Search the records for the string "only" and copy every line where it turns up.

Saved data entries
-- Opening Marker --
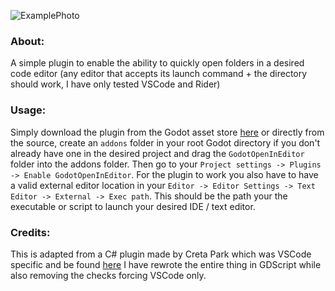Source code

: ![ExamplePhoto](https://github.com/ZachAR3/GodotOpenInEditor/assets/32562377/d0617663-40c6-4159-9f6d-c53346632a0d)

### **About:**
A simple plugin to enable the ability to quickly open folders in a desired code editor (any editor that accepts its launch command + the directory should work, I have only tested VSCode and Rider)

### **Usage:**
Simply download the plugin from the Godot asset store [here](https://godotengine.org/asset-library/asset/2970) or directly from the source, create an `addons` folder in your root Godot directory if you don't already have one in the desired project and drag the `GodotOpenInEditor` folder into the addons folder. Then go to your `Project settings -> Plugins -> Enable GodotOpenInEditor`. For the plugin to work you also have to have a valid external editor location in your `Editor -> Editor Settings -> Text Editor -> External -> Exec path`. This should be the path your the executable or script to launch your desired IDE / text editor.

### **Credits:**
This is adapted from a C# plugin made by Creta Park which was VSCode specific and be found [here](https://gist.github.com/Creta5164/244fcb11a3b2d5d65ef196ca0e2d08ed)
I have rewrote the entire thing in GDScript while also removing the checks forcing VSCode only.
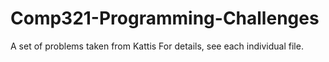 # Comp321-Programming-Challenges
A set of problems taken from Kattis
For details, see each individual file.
-- Closing Marker --
* **TASK OUTPUT**
A simple plugin to enable the ability to quickly open folders in a desired code editor (any editor that accepts its launch command + the directory should work, I have only tested VSCode and Rider)
I have rewrote the entire thing in GDScript while also removing the checks forcing VSCode only.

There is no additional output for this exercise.